那嘆息声中,竟带著一丝极淡的、属於圣人的……无奈与寂寥。
“道友此问,直指核心。”
她声音空灵依旧,却多了一份坦诚,“不错,吾乃天道圣人,看似与天同寿,执掌造化,风光无限。然……”
她抬起玉手,指尖一缕翠绿造化之气縈绕,却隱隱能看到,那气息深处,缠绕著几缕极其细微、几乎不可察觉的淡金色锁链虚影。
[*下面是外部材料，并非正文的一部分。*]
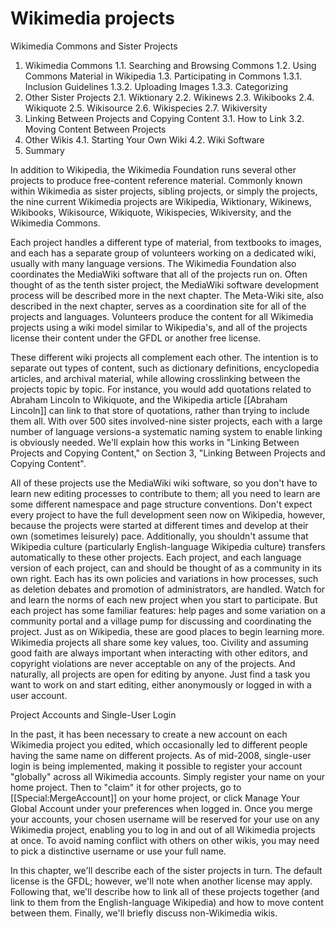# Wikimedia projects

Wikimedia Commons and Sister Projects

1. Wikimedia Commons
1.1. Searching and Browsing Commons
1.2. Using Commons Material in Wikipedia
1.3. Participating in Commons
1.3.1. Inclusion Guidelines
1.3.2. Uploading Images
1.3.3. Categorizing
2. Other Sister Projects
2.1. Wiktionary
2.2. Wikinews
2.3. Wikibooks
2.4. Wikiquote
2.5. Wikisource
2.6. Wikispecies
2.7. Wikiversity
3. Linking Between Projects and Copying Content
3.1. How to Link
3.2. Moving Content Between Projects
4. Other Wikis
4.1. Starting Your Own Wiki
4.2. Wiki Software
5. Summary


In addition to Wikipedia, the Wikimedia Foundation runs several other projects to produce free-content reference material. Commonly known within Wikimedia as sister projects, sibling projects, or simply the projects, the nine current Wikimedia projects are Wikipedia, Wiktionary, Wikinews, Wikibooks, Wikisource, Wikiquote, Wikispecies, Wikiversity, and the Wikimedia Commons.

Each project handles a different type of material, from textbooks to images, and each has a separate group of volunteers working on a dedicated wiki, usually with many language versions. The Wikimedia Foundation also coordinates the MediaWiki software that all of the projects run on. Often thought of as the tenth sister project, the MediaWiki software development process will be described more in the next chapter. The Meta-Wiki site, also described in the next chapter, serves as a coordination site for all of the projects and languages. Volunteers produce the content for all Wikimedia projects using a wiki model similar to Wikipedia's, and all of the projects license their content under the GFDL or another free license.

These different wiki projects all complement each other. The intention is to separate out types of content, such as dictionary definitions, encyclopedia articles, and archival material, while allowing crosslinking between the projects topic by topic. For instance, you would add quotations related to Abraham Lincoln to Wikiquote, and the Wikipedia article [[Abraham Lincoln]] can link to that store of quotations, rather than trying to include them all. With over 500 sites involved-nine sister projects, each with a large number of language versions-a systematic naming system to enable linking is obviously needed. We'll explain how this works in "Linking Between Projects and Copying Content," on Section 3, "Linking Between Projects and Copying Content".

All of these projects use the MediaWiki wiki software, so you don't have to learn new editing processes to contribute to them; all you need to learn are some different namespace and page structure conventions. Don't expect every project to have the full development seen now on Wikipedia, however, because the projects were started at different times and develop at their own (sometimes leisurely) pace. Additionally, you shouldn't assume that Wikipedia culture (particularly English-language Wikipedia culture) transfers automatically to these other projects. Each project, and each language version of each project, can and should be thought of as a community in its own right. Each has its own policies and variations in how processes, such as deletion debates and promotion of administrators, are handled. Watch for and learn the norms of each new project when you start to participate. But each project has some familiar features: help pages and some variation on a community portal and a village pump for discussing and coordinating the project. Just as on Wikipedia, these are good places to begin learning more. Wikimedia projects all share some key values, too. Civility and assuming good faith are always important when interacting with other editors, and copyright violations are never acceptable on any of the projects. And naturally, all projects are open for editing by anyone. Just find a task you want to work on and start editing, either anonymously or logged in with a user account.

Project Accounts and Single-User Login

In the past, it has been necessary to create a new account on each Wikimedia project you edited, which occasionally led to different people having the same name on different projects. As of mid-2008, single-user login is being implemented, making it possible to register your account "globally" across all Wikimedia accounts. Simply register your name on your home project. Then to "claim" it for other projects, go to [[Special:MergeAccount]] on your home project, or click Manage Your Global Account under your preferences when logged in. Once you merge your accounts, your chosen username will be reserved for your use on any Wikimedia project, enabling you to log in and out of all Wikimedia projects at once. To avoid naming conflict with others on other wikis, you may need to pick a distinctive username or use your full name.

In this chapter, we'll describe each of the sister projects in turn. The default license is the GFDL; however, we'll note when another license may apply. Following that, we'll describe how to link all of these projects together (and link to them from the English-language Wikipedia) and how to move content between them. Finally, we'll briefly discuss non-Wikimedia wikis.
“圣人尊位,是天道所赐,亦是枷锁。吾等法力源於天道,规则受其制约,说是天道维繫世界平衡的『高级傀儡』,亦不为过。平日或可逍遥,一旦触及天道根本禁忌,这枷锁……便会收紧。”
她目光重新聚焦在刘玄身上,眼神变得无比明亮,甚至带著一丝灼热:
“如今,大劫已起,席捲诸天,纵然圣人,亦无法置身事外。问道宫內,其余五位圣人,皆已寻得他们认定的『大劫主角』,提前布局,押注未来,以期在劫中谋取超脱造化,甚至……挣脱枷锁。”
“唯有吾,至今一无所获。”
她向前一步,距离刘玄更近,身上那清雅的草木芬芳隱隱传来,语气是前所未有的真挚与决绝:
“而道友你,身负三大至高因果,命格混沌,劫运缠身,却又屡创奇蹟,打破常理……你本身,就是最大的『变数』,是这盘死局中最不可预测、也最可能顛覆一切的一枚棋子!”
“天道视你为必杀之祸,恰恰证明你的存在,触及甚至可能威胁到了天道存在的根基!”
灵墟母神的声音清晰而坚定,迴荡在静室之中:
“吾助你,非为逆天,而是为自己谋一份挣脱枷锁的造化,爭一线真正逍遥的生机!”
“道友,你便是吾苦寻已久的『造化』所在,是吾挣脱天道牢笼的唯一希望!”
“因此,道友不必疑心吾之用心。相反,若道友不嫌吾力薄,吾愿立下大道誓言,自此为道友护道,伴你成长,共赴此劫!只求他日道友登临绝巔时,莫忘今日,予吾一线……真正自由之光。”
话音落下,满室针落可闻。
灵墟母神这番剖白,坦诚得令人心惊,也沉重得令人动容。
一位圣人,竟將自己摆在了如此“卑微”的求助者位置上,只为那虚无縹緲的“自由希望”。
刘玄心中翻江倒海。
灵墟母神的动机,与他的猜测吻合,却又更加具体深刻。
她不是要利用他,而是要投资他,赌一个挣脱天道控制的未来。
“这是晚辈的荣幸。”
刘玄深吸一口气,郑重抱拳,“前辈愿屈尊护道,晚辈感激不尽。他日若有所成,必不负前辈今日信任。”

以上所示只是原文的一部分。